As for Kusumi-no-Okami? She was powerless and had no memory, so Izanami-no-Okami used her to spy on humanity to glean humanity’s true wish. She was also her backup plan if the Sagiri fell – she would serve as a receptacle for the fog until Izanami-no-Okami decided she wanted to try again or something.
I’ll be honest; this ending is very confusing to me. Let’s first address a question I still struggle with – what is a Persona?

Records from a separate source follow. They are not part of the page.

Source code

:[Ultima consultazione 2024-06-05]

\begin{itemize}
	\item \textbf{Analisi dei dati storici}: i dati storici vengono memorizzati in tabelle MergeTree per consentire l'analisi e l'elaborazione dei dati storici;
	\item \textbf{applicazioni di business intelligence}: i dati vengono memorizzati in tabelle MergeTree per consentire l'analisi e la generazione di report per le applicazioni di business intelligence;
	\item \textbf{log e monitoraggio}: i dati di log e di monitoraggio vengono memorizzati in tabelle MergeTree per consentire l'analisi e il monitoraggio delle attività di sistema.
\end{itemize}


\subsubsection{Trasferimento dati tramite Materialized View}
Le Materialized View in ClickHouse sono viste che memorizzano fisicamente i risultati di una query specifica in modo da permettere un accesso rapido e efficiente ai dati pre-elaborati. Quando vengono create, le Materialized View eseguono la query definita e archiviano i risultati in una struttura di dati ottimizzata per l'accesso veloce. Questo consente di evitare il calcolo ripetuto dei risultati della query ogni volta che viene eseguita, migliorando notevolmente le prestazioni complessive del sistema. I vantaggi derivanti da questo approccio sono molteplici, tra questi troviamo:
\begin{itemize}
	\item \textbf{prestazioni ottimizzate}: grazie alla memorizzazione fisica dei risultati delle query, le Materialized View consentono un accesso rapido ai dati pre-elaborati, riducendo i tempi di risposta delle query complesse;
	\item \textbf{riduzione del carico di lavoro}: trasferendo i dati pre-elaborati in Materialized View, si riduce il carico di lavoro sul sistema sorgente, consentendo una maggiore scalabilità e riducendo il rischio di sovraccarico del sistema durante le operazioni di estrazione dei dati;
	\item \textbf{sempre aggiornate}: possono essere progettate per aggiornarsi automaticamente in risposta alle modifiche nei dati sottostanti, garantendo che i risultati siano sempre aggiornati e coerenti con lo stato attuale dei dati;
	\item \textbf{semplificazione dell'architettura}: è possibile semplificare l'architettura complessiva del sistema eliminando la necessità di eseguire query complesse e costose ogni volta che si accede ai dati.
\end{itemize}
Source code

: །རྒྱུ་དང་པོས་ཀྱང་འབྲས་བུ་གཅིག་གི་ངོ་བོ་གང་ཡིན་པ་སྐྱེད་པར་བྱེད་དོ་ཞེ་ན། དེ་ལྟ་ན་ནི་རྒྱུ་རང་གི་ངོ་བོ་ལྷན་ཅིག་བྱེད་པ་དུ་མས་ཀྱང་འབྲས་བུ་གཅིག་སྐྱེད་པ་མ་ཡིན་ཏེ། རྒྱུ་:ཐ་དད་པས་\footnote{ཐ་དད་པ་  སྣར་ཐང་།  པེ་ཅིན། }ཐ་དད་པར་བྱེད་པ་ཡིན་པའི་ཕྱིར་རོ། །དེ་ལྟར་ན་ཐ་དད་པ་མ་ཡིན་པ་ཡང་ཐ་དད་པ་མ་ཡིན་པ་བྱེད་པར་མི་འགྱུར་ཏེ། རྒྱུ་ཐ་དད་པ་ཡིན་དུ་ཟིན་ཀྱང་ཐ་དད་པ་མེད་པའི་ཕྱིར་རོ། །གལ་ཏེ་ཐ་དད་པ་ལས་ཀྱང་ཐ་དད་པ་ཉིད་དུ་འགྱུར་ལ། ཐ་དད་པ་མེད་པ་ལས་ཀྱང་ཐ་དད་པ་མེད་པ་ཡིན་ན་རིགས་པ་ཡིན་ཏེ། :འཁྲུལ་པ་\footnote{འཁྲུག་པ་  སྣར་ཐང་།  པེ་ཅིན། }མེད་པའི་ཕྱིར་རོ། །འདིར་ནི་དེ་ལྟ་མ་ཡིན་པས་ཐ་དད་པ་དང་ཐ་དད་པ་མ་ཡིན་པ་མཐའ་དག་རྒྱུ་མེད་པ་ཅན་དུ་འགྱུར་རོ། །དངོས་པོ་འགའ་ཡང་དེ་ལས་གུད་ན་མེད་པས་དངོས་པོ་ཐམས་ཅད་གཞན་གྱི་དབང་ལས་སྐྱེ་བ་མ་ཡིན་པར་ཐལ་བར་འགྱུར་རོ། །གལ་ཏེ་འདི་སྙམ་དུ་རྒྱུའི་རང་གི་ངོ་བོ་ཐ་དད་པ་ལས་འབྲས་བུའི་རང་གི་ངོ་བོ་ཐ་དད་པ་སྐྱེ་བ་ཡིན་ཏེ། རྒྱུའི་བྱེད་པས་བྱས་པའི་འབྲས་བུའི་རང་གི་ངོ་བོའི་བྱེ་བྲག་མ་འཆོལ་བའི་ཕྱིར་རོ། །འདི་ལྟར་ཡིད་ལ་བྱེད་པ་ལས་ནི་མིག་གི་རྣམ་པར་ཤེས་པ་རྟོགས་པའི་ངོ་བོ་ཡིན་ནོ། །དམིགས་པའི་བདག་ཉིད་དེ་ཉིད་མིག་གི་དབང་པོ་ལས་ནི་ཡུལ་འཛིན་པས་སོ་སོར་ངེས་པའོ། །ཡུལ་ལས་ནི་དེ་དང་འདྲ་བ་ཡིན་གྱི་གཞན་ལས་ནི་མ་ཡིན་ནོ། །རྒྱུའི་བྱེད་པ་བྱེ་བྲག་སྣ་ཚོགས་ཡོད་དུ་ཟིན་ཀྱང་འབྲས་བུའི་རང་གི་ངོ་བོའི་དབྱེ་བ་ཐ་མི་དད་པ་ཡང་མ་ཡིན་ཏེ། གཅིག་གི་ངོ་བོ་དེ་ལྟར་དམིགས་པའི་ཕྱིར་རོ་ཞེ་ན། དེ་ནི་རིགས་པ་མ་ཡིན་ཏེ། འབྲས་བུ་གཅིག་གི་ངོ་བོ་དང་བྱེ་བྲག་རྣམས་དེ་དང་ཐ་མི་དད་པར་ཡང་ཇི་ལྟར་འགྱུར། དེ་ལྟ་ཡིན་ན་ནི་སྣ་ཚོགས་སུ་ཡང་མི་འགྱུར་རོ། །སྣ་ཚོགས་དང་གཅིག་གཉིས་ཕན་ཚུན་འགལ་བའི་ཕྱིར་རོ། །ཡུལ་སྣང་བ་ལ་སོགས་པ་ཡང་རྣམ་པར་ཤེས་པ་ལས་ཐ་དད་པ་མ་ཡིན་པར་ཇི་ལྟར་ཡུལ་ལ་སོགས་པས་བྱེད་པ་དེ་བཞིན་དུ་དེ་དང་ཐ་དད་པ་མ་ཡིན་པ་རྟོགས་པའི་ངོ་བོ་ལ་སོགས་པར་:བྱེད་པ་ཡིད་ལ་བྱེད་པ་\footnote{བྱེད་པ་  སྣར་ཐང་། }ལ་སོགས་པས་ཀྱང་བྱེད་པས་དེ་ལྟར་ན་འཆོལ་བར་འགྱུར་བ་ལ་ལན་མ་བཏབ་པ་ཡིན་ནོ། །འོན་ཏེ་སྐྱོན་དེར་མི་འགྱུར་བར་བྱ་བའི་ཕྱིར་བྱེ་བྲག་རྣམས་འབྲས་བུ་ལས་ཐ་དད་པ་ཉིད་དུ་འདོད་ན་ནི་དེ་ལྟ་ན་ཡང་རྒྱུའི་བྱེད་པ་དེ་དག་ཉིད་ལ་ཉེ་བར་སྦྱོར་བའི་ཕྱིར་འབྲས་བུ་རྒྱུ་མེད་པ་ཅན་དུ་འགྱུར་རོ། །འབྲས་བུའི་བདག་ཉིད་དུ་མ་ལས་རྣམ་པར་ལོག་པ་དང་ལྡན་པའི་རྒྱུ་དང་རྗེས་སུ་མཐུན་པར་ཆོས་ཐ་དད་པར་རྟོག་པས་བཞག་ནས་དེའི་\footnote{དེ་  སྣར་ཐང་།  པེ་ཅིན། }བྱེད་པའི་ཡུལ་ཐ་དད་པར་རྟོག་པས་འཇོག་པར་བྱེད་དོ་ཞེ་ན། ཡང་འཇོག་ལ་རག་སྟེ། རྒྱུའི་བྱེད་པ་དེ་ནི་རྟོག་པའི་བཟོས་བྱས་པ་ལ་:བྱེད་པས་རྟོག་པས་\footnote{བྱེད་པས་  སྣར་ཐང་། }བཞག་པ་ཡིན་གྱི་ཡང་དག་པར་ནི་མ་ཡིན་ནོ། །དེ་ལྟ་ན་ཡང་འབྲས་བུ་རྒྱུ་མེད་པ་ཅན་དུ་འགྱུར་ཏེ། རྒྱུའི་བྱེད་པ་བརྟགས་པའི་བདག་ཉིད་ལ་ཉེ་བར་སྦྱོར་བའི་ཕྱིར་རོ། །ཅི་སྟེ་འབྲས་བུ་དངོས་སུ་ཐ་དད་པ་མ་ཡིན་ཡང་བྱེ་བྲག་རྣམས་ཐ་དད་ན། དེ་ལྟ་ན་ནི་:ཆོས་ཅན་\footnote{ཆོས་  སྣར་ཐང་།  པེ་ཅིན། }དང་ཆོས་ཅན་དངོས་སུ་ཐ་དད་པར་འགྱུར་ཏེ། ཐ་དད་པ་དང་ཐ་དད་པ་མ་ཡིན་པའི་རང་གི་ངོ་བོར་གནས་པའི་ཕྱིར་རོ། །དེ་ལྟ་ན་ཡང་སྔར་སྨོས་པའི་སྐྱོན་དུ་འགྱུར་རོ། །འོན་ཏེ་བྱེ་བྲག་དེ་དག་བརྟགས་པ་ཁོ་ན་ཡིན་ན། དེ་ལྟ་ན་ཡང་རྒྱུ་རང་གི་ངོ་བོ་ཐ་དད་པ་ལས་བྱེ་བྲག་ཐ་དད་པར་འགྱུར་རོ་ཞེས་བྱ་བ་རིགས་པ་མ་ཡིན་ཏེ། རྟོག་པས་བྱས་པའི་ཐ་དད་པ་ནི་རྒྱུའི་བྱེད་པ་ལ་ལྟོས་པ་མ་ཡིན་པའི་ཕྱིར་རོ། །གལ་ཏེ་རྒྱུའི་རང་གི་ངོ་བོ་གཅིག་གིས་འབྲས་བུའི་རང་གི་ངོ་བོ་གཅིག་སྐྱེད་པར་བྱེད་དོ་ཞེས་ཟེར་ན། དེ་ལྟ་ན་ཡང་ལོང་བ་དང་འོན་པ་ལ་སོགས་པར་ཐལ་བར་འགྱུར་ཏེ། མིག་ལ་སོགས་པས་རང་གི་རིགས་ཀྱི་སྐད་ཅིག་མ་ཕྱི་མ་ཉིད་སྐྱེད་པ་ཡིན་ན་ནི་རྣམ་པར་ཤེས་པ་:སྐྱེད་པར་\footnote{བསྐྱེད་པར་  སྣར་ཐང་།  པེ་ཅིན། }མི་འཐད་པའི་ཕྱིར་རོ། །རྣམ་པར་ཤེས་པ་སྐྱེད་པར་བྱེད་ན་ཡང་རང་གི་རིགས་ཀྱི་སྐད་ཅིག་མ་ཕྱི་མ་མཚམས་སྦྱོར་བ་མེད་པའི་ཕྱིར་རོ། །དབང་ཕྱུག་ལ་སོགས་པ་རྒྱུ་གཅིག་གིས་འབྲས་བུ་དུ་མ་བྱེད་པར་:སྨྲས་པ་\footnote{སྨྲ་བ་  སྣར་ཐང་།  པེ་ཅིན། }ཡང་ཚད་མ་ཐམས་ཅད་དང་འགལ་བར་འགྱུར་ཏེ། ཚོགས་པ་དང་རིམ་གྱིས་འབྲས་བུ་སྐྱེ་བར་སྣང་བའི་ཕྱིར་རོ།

The arc words of the series – “I am thou; thou art I” – speak to how a Persona is a facet of a person’s inner self. But then why does a Persona take the name and/or form of mythological figures or deities? Why is Yu’s “inner self” the Japanese god of creation? Why is Rise’s Persona, of the Lovers Arcana, the bodhisattva Guanyin? Guanyin is not a romantic figure at all. It’s borderline blasphemous to think of her that way, to be honest. Put another way, are the Personas literally the mythological figures? If not, as one might conclude based on, for example, how different Rise and Guanyin are, what’s the point of the Personas having those names/forms/myths?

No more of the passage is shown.